Most of the consumers willing to pay more for sustainability are younger, either Millennials or Gen Z — signaling that this trend may become even more relevant as the buying power of those generations grows.

An optimized waste management process does not just help a business save money, it can also help improve the business’s public image. At a time when many brands are trying to go green and demonstrate environmental commitments to consumers, effective waste management has become essential. 

How Businesses are Using AI in Waste Management

New AI-powered tools may help facility managers to effectively identify and manage sources of site waste. These solutions both work at a high level, helping managers make more effective decisions, and directly in the production line, where they can help floor workers identify and eliminate waste.

Machine Vision for Automated Waste Recognition and Sorting

One example of a new solution that uses both robotics and AI innovations comes from a London-based AI startup, Greyparrot. The company develops a machine vision tool that has been trained to identify and sort different types of waste, such as “glass, paper, cardboard, newspapers, cans and different types of plastics.” 

Information from the sorting algorithm can be passed on to workers, allowing them to more effectively sort waste products into different waste streams that can be more easily recycled. The company’s waste recognition API can also be used in conjunction with a robot arm or similar tool to automatically sort waste with little to no human oversight necessary. 

For businesses that already recycle but dedicate a significant amount of time, labor and money to sorting waste for recycling, this tool combined with facility robotics could help significantly accelerate waste management while also making the process much cheaper.

A similar startup, Winnow Vision, offers a similar platform designed for use in commercial kitchens and food processing facilities. Their machine vision solution tracks and measures food waste, assigning a dollar value to all the food and ingredients a business sends to landfill without using it fully.

Reducing Waste by Improving Product Quality

Low-quality products can be a major source of waste. Process errors and low-quality materials can result in defective products that businesses cannot sell but have invested resources in. 

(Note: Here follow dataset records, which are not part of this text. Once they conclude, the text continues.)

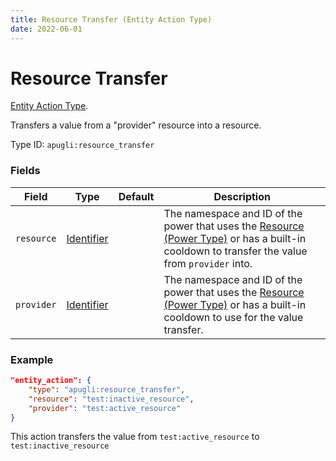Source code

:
 ```yaml
---
title: Resource Transfer (Entity Action Type)
date: 2022-06-01
---
```


# Resource Transfer

[Entity Action Type](../entity_action_types.md).

Transfers a value from a "provider" resource into a resource.

Type ID: `apugli:resource_transfer`

### Fields

Field | Type | Default | Description
------|------|---------|-------------
`resource` | [Identifier](https://origins.readthedocs.io/en/latest/types/data_types/identifier/) | | The namespace and ID of the power that uses the [Resource (Power Type)](https://origins.readthedocs.io/en/latest/types/power_types/resource/) or has a built-in cooldown to transfer the value from `provider` into.
`provider` | [Identifier](https://origins.readthedocs.io/en/latest/types/data_types/identifier/) | | The namespace and ID of the power that uses the [Resource (Power Type)](https://origins.readthedocs.io/en/latest/types/power_types/resource/) or has a built-in cooldown to use for the value transfer.


### Example
```json
"entity_action": {
    "type": "apugli:resource_transfer",
    "resource": "test:inactive_resource",
    "provider": "test:active_resource"
}
```
This action transfers the value from `test:active_resource` to `test:inactive_resource`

Some of the resources used in a product can be recaptured through recycling or other programs — but it will always be more efficient to eliminate waste at the source.

AI quality control systems use a combination of pattern-recognition models and machine vision to remove defective products from the manufacturing process earlier. These control systems, combined with other Industry 4.0 technology (like IoT devices), can help to improve waste-reduction manufacturing methods, like the Lean manufacturing approach.

Top-Down AI Approaches to Facility Waste

A growing number of startups offer AI products that help to analyze business systems from the top-down, rather than being embedded directly into the production process like a machine vision waste recognition system.

One example of these startups is WINT Water Intelligence, the developer of an AI-powered water management system. An AI solution from WINT helps to tackle one of the largest sources of water waste — leaks. 

Plumbing in facilities is often complex and challenging to monitor, meaning that small leaks may go undetected for long periods of time — generating significant water waste. With AI pattern-matching, it’s possible to more effectively monitor and detect water leaks as they occur. Using the technology, businesses could significantly reduce water waste without major changes to facility processes.

Using AI to Optimize Facility Waste Management

Waste management is often a challenge for industrial facilities, but new AI tools can help reduce the labor necessary to minimize waste.

Waste recognition and sorting systems, AI for quality control and facility monitoring technology may all help to reduce waste in a facility.